The objectives of this article are to present the basics of Causal Inference, study examples of how a data table can be easily misinterpreted, and discuss how a Data Scientist can incorporate Causal Inference to a Machine Learning pipeline.
The main reference for this article is the book “Causal Inference in Statistics: a Primer” by Pearl, Glymour and Jewell. More bibliography and references are presented at the end of this article.
The development and popularization in recent years of different Machine Learning and Deep Learning algorithms allow us to model very complex relationships and patterns involving a large amount of variables and observations, leading to the implementation of solutions to extremely complex problems.
Most of these complex algorithms yield black box models –that is, models where it is very hard to recover the impact of each input on the output of the model- . If we care only about prediction accuracy, dealing with a black box model should not be a major problem. However, if we detect a scenario where our model under-performs, it is unlikely that we will find out the reason.
When we are not dealing with a black box model, we are usually trying to understand how our different variables interact; in cases where have little prior knowledge about the variables we are modeling, it is hard to rule out a flawed model, and we will most likely be misled by its results, arriving to false conclusions.
Having this in mind, I find that there are two major motivations for any Data Scientist to study Causal Inference:
“Correlation does not imply causation”. That is a phrase that every student in any undergraduate probability course heard so many times that, eventually, becomes a mantra that they utter to their students/colleagues/clients later on. As soon as we learn to quantify correlations between variables, we are warned about how easy it is to misinterpret what correlation means. For example, rain and wet street are positively correlated variables, but wetting the street will not make rain happen.
Bayesian and Frequentist Statistics do not provide tools to discern whether rain makes the street wet, or if wetting the floor makes rain happen, or neither. What they can help us with is modeling and quantifying the existing dependence between rain and wet street.
The issue is that, in most problems where data is modeled using Machine Learning algorithms, Data Scientist are expected to provide conclusions such as “rain makes the street wet”. As we know that the data will not yield that kind of results, Data Scientist use to lean on the Field Experts, and on common sense. An Expert can look at the existing dependencies between our variables, and make sense out of them using their vast knowledge of the field. This Field Expert / Data Scientist interaction can drive both an Exploratory Data Analysis and the interpretation of the results yielded by a trained model. And sometimes, the data and results seem to be so clear that common sense could be good enough to make sense out of the data (in the same fashion as we already did with the rain and wet street example).

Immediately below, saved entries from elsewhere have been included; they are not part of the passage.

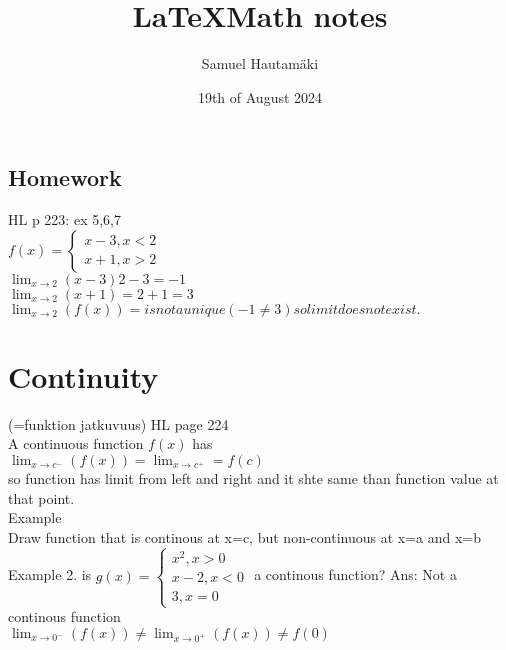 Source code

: \documentclass{article}
\title{\LaTeX Math notes}
\author{Samuel Hautamäki}
\date{19th of August 2024}
\begin{document}
  \maketitle
  
  \subsection{Homework}
  HL p 223: ex 5,6,7\\
  $f(x)=\begin{cases}
    x-3,x<2\\
    x+1,x>2
  \end{cases}$\\
  $\lim_{x\to 2}(x-3)2-3=-1$\\
  $\lim_{x\to 2}(x+1)=2+1=3$
  $\lim_{x\to 2}(f(x))= is not a unique (-1\neq3) so limit does not exist.$

  \section{Continuity}
  (=funktion jatkuvuus)
  HL page 224\\
  A continuous function $f(x)$ has\\
  $\lim_{x\to c^-}(f(x))=\lim_{x\to c^+}=f(c)$\\
  so function has limit from left and right and it shte same than function value at that point.\\
  Example\\
  Draw function that is continous at x=c, but non-continuous at x=a and x=b\\
  Example 2. is $g(x)=\begin{cases}
    x^2,x>0\\
    x-2,x<0\\
    3, x=0
  \end{cases}$ a continous function?
  Ans: Not a continous function\\
  $\lim_{x\to 0^-}(f(x))\neq\lim_{x\to 0^+}(f(x))\neq f(0)$\\
\end{document}
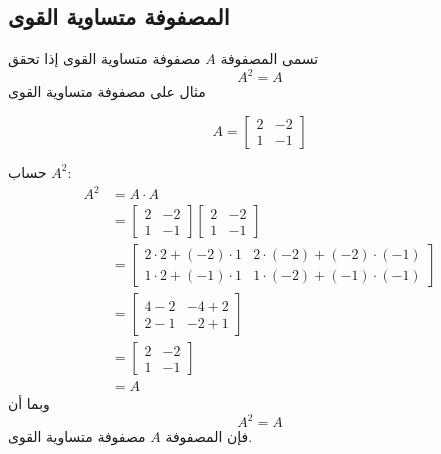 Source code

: 	\subsection{المصفوفة متساوية القوى}
	تسمى المصفوفة $A$ مصفوفة متساوية القوى إذا تحقق
	\[
	A^2 = A
	\]
	مثال على مصفوفة متساوية القوى
	\begin{example}
		\[
		A=
		\begin{bmatrix}
			2 & -2\\
			1 & -1
		\end{bmatrix}
		\]
		
		حساب \(A^2\):
		\begin{align*}
			A^2 &= A \cdot A \\
			&=
			\begin{bmatrix}
				2 & -2\\
				1 & -1
			\end{bmatrix}
			\begin{bmatrix}
				2 & -2\\
				1 & -1
			\end{bmatrix} \\
			&=
			\begin{bmatrix}
				2\cdot 2 + (-2)\cdot 1 & 2\cdot(-2) + (-2)\cdot(-1) \\
				1\cdot 2 + (-1)\cdot 1 & 1\cdot(-2) + (-1)\cdot(-1)
			\end{bmatrix} \\
			&=
			\begin{bmatrix}
				4 - 2 & -4 + 2 \\
				2 - 1 & -2 + 1
			\end{bmatrix} \\
			&=
			\begin{bmatrix}
				2 & -2 \\
				1 & -1
			\end{bmatrix} \\
			&= A
		\end{align*}
		وبما أن
		\[
		A^2 = A
		\]
		فإن المصفوفة \(A\) مصفوفة متساوية القوى.
	\end{example}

Sadly, the scenarios where the common sense is not enough, or even when the knowledge of the expert is not vast enough, are far too common. What we would need are statistical tools that guide our understanding on the existing causation between our variables.
A parallelism can be traced with hypothesis tests. Let us put ourselves in Ronald Fisher’s shoes when Muriel Bristol claimed that she could detect whether the milk was poured before or after the tea in her cup, just by tasting it. Fisher decided to prepare 10 cups of tea with milk, where the tea was poured first in only 5 of them. With this information, Muriel Bristol had to taste every cup, and declare whether the tea or the milk was poured first; let us suppose she only made 4 mistakes. Now, how can we conclude from the data if her claim has merits? There are no experts in this peculiar field, and it is hard to assess if 4 mistakes are too many or not. Fisher needed to develop a statistical tool -the Fisher’s Exact Test-, so that the data would yield a statistical conclusion.

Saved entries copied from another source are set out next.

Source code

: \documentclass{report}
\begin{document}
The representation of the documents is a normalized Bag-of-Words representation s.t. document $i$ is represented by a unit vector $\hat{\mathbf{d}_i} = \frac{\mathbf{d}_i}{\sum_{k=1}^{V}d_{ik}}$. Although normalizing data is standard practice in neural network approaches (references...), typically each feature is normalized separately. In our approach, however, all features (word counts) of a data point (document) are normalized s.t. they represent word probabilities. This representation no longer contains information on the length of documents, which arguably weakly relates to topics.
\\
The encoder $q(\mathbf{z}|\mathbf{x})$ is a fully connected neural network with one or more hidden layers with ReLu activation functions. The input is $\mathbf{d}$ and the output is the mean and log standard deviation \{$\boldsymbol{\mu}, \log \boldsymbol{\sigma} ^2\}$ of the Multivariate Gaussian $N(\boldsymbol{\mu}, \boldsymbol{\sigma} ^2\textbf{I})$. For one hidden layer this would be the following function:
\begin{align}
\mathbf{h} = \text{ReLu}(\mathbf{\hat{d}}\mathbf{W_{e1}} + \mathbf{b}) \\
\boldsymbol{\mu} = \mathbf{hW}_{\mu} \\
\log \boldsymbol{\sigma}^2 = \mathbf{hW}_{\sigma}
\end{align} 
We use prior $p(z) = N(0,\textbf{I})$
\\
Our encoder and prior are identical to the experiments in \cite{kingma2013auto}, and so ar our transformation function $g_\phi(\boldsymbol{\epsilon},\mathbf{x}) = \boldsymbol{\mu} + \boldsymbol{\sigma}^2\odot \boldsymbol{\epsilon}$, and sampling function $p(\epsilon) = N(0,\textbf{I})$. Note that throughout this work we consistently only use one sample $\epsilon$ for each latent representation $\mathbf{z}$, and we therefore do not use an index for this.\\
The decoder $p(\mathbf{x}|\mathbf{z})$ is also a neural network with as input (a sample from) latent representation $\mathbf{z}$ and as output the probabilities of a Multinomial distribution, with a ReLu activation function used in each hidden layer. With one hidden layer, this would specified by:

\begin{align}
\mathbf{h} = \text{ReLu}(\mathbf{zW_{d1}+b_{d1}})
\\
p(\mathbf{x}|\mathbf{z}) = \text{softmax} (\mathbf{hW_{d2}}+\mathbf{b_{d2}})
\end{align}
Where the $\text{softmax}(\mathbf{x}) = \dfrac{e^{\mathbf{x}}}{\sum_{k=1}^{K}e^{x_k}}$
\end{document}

Causal Inference aims to provide statistical conclusions to causality questions. And this could really help us in some scenarios where the interaction between variables is far too complex, or unexplored.

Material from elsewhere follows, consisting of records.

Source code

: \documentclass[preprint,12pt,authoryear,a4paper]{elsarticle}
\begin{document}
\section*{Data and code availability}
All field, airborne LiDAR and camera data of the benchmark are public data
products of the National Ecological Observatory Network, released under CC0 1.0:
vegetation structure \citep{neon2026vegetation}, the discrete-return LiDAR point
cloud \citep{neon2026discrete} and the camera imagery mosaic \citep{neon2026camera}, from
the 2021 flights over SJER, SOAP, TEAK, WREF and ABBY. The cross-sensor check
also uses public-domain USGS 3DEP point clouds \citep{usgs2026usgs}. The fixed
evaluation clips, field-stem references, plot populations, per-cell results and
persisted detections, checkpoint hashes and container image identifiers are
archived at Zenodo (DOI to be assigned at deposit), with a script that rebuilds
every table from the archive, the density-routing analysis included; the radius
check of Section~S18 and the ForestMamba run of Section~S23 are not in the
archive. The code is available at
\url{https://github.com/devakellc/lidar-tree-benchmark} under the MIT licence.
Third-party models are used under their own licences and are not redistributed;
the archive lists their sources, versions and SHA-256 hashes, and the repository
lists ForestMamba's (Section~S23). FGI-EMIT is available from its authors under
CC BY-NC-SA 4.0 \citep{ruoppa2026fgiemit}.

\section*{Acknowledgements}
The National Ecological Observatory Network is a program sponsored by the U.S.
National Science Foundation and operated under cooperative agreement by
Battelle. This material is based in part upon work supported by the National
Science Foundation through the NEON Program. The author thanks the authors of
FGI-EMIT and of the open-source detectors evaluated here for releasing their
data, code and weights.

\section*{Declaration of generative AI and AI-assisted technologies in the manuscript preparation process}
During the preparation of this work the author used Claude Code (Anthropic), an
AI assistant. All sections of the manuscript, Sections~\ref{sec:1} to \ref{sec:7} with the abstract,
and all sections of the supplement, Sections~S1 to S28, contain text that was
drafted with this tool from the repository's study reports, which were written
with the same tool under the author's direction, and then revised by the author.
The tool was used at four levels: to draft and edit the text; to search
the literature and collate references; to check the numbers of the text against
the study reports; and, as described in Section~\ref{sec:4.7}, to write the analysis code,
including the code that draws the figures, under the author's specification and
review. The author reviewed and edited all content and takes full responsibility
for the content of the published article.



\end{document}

Causal inference models the interaction of every variable related to our problem -even considering those for which we do not have available data- using a Directed Acyclic Graph (DAG), where every node is a variable, every link indicates a direct dependency, and every link direction indicates the causal flow. So, if X and Y are two variables in our problem, an arrow from X to Y will exist if and only if X is a direct cause of Y.
The variables composing our DAG can be divided in two groups. The exogenous variables are those that are not caused by any other variable; we usually place in this category random variables representing noise, or variables for which we do not have data available. The endogenous variables are the variables that are caused (directly or indirectly) by the exogenous variables; every endogenous variable has to be a variable for which we have data available.
It is important to note that Causal Inference does not care about the shape or amount of dependency between variables, we already have Machine Learning models and algorithms for that task. Causal Inference cares about finding which variables are direct cause of others (is X a cause of Y? It is a yes/no question), and helping us understand the implications of the resulting causal flow.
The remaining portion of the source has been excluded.